§ Task prompt
Read the lines below and count those that have the word "absolutePath". Respond with the number only.

-- Dataset excerpts follows --

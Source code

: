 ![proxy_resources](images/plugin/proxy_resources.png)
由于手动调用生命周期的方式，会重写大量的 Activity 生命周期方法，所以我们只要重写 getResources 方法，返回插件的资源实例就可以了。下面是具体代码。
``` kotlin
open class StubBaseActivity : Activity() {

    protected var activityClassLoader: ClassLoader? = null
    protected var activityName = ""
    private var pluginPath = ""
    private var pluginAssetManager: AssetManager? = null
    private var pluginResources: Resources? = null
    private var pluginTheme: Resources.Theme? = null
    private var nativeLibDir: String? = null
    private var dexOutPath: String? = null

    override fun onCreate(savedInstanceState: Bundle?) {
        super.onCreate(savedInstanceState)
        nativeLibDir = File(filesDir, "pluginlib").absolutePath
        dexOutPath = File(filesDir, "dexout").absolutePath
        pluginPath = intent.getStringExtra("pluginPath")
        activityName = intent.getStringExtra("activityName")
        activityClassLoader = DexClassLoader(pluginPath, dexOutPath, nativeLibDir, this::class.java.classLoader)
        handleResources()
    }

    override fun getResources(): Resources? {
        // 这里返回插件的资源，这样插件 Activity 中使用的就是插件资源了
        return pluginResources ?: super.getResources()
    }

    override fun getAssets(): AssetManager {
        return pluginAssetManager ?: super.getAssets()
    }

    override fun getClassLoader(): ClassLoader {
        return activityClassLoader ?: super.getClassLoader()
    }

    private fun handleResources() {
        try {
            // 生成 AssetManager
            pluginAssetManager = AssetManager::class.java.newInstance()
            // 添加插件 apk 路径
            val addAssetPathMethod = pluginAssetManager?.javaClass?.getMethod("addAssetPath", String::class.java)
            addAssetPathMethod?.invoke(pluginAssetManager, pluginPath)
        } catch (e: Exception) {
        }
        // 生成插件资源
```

-- Dataset excerpts concluded --
-- Dataset excerpts follows --

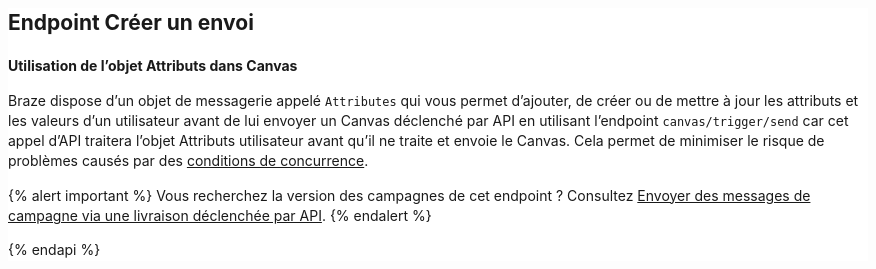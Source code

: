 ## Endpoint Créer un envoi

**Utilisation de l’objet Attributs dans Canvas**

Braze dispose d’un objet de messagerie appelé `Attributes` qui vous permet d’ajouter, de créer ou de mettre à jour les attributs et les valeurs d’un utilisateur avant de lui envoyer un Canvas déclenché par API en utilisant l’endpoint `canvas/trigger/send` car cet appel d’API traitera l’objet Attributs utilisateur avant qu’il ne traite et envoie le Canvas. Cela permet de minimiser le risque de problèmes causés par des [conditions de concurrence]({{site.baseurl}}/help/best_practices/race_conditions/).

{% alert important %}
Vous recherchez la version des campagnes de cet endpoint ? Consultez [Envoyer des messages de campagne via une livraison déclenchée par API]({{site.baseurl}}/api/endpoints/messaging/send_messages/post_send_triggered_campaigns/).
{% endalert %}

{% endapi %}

-- Dataset excerpts concluded --

§ The completed task
2